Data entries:
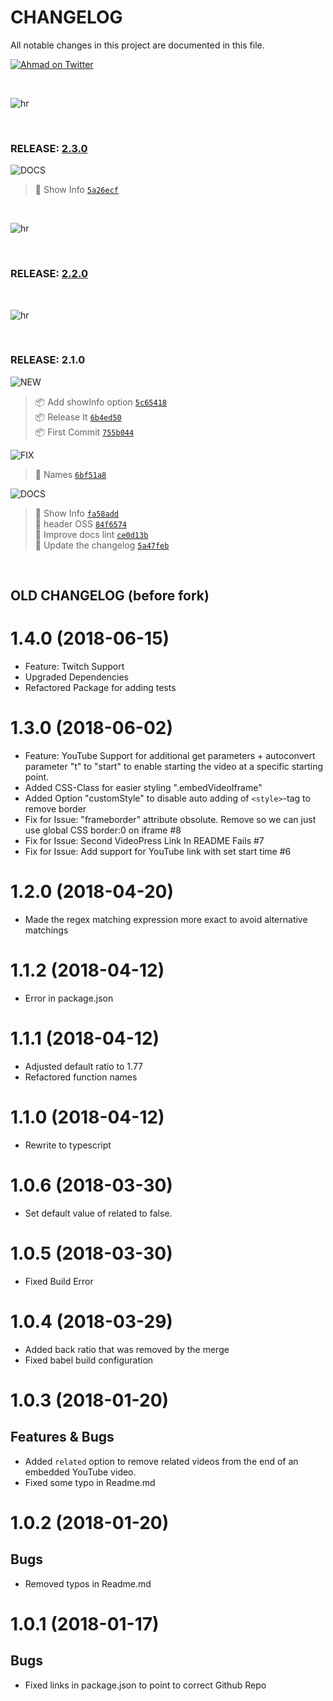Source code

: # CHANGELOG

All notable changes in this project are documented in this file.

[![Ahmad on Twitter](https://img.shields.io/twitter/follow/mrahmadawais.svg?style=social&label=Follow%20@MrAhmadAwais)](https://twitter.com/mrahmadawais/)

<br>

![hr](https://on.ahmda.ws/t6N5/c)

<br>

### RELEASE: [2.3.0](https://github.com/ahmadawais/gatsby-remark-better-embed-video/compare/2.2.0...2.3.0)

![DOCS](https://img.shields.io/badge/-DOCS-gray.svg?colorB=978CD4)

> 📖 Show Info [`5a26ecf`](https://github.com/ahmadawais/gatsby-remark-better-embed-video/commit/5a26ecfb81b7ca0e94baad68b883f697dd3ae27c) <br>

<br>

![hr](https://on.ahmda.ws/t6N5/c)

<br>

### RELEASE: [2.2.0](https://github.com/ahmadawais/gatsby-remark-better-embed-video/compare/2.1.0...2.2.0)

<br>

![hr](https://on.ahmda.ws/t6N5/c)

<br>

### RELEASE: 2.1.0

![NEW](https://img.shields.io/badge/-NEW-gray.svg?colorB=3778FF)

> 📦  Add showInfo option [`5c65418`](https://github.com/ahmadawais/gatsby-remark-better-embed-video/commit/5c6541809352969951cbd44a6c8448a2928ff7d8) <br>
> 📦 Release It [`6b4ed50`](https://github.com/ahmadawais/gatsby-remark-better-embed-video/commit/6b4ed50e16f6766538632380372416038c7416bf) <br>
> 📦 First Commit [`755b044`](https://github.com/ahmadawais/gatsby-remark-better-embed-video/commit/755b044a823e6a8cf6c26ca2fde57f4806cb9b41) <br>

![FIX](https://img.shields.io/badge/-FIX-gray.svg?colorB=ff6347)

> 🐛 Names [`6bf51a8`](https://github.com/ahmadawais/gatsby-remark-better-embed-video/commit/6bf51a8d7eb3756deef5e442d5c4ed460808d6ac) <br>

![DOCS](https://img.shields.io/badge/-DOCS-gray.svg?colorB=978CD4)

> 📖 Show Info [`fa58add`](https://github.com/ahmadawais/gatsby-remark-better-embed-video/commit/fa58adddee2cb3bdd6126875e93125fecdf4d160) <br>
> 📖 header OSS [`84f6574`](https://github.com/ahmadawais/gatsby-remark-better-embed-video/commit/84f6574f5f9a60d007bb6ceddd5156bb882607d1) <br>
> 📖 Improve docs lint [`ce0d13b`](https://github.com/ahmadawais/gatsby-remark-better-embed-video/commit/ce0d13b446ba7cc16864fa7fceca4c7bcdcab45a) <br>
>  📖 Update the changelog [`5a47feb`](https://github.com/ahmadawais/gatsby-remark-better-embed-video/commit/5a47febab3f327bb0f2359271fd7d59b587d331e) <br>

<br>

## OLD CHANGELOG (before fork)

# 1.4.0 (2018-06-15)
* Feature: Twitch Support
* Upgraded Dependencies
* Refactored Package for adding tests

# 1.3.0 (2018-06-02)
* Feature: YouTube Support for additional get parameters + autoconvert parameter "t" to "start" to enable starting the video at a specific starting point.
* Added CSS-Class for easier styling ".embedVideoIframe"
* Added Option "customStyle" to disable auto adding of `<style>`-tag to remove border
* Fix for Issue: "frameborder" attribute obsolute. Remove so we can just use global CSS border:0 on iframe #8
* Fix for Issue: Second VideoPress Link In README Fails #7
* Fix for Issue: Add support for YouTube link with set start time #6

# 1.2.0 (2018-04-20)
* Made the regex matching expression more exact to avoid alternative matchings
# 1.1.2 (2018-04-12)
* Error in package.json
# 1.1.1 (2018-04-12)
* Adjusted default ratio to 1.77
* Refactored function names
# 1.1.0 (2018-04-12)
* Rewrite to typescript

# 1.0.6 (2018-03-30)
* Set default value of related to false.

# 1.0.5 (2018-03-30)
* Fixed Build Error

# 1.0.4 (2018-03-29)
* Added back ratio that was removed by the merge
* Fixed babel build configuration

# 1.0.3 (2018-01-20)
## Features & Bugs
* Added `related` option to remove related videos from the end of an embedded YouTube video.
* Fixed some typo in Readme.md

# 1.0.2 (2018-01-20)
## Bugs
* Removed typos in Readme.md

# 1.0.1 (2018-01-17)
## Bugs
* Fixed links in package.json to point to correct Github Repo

WHAT THE TASK ASKS: Retype the data in full. Images do not go in the copy.

FINISHED EXERCISE:
Source code

: # CHANGELOG

All notable changes in this project are documented in this file.

[![Ahmad on Twitter](https://img.shields.io/twitter/follow/mrahmadawais.svg?style=social&label=Follow%20@MrAhmadAwais)](https://twitter.com/mrahmadawais/)

<br>

![hr](https://on.ahmda.ws/t6N5/c)

<br>

### RELEASE: [2.3.0](https://github.com/ahmadawais/gatsby-remark-better-embed-video/compare/2.2.0...2.3.0)

![DOCS](https://img.shields.io/badge/-DOCS-gray.svg?colorB=978CD4)

> 📖 Show Info [`5a26ecf`](https://github.com/ahmadawais/gatsby-remark-better-embed-video/commit/5a26ecfb81b7ca0e94baad68b883f697dd3ae27c) <br>

<br>

![hr](https://on.ahmda.ws/t6N5/c)

<br>

### RELEASE: [2.2.0](https://github.com/ahmadawais/gatsby-remark-better-embed-video/compare/2.1.0...2.2.0)

<br>

![hr](https://on.ahmda.ws/t6N5/c)

<br>

### RELEASE: 2.1.0

![NEW](https://img.shields.io/badge/-NEW-gray.svg?colorB=3778FF)

> 📦  Add showInfo option [`5c65418`](https://github.com/ahmadawais/gatsby-remark-better-embed-video/commit/5c6541809352969951cbd44a6c8448a2928ff7d8) <br>
> 📦 Release It [`6b4ed50`](https://github.com/ahmadawais/gatsby-remark-better-embed-video/commit/6b4ed50e16f6766538632380372416038c7416bf) <br>
> 📦 First Commit [`755b044`](https://github.com/ahmadawais/gatsby-remark-better-embed-video/commit/755b044a823e6a8cf6c26ca2fde57f4806cb9b41) <br>

![FIX](https://img.shields.io/badge/-FIX-gray.svg?colorB=ff6347)

> 🐛 Names [`6bf51a8`](https://github.com/ahmadawais/gatsby-remark-better-embed-video/commit/6bf51a8d7eb3756deef5e442d5c4ed460808d6ac) <br>

![DOCS](https://img.shields.io/badge/-DOCS-gray.svg?colorB=978CD4)

> 📖 Show Info [`fa58add`](https://github.com/ahmadawais/gatsby-remark-better-embed-video/commit/fa58adddee2cb3bdd6126875e93125fecdf4d160) <br>
> 📖 header OSS [`84f6574`](https://github.com/ahmadawais/gatsby-remark-better-embed-video/commit/84f6574f5f9a60d007bb6ceddd5156bb882607d1) <br>
> 📖 Improve docs lint [`ce0d13b`](https://github.com/ahmadawais/gatsby-remark-better-embed-video/commit/ce0d13b446ba7cc16864fa7fceca4c7bcdcab45a) <br>
>  📖 Update the changelog [`5a47feb`](https://github.com/ahmadawais/gatsby-remark-better-embed-video/commit/5a47febab3f327bb0f2359271fd7d59b587d331e) <br>

<br>

## OLD CHANGELOG (before fork)

# 1.4.0 (2018-06-15)
* Feature: Twitch Support
* Upgraded Dependencies
* Refactored Package for adding tests

# 1.3.0 (2018-06-02)
* Feature: YouTube Support for additional get parameters + autoconvert parameter "t" to "start" to enable starting the video at a specific starting point.
* Added CSS-Class for easier styling ".embedVideoIframe"
* Added Option "customStyle" to disable auto adding of `<style>`-tag to remove border
* Fix for Issue: "frameborder" attribute obsolute. Remove so we can just use global CSS border:0 on iframe #8
* Fix for Issue: Second VideoPress Link In README Fails #7
* Fix for Issue: Add support for YouTube link with set start time #6

# 1.2.0 (2018-04-20)
* Made the regex matching expression more exact to avoid alternative matchings
# 1.1.2 (2018-04-12)
* Error in package.json
# 1.1.1 (2018-04-12)
* Adjusted default ratio to 1.77
* Refactored function names
# 1.1.0 (2018-04-12)
* Rewrite to typescript

# 1.0.6 (2018-03-30)
* Set default value of related to false.

# 1.0.5 (2018-03-30)
* Fixed Build Error

# 1.0.4 (2018-03-29)
* Added back ratio that was removed by the merge
* Fixed babel build configuration

# 1.0.3 (2018-01-20)
## Features & Bugs
* Added `related` option to remove related videos from the end of an embedded YouTube video.
* Fixed some typo in Readme.md

# 1.0.2 (2018-01-20)
## Bugs
* Removed typos in Readme.md

# 1.0.1 (2018-01-17)
## Bugs
* Fixed links in package.json to point to correct Github Repo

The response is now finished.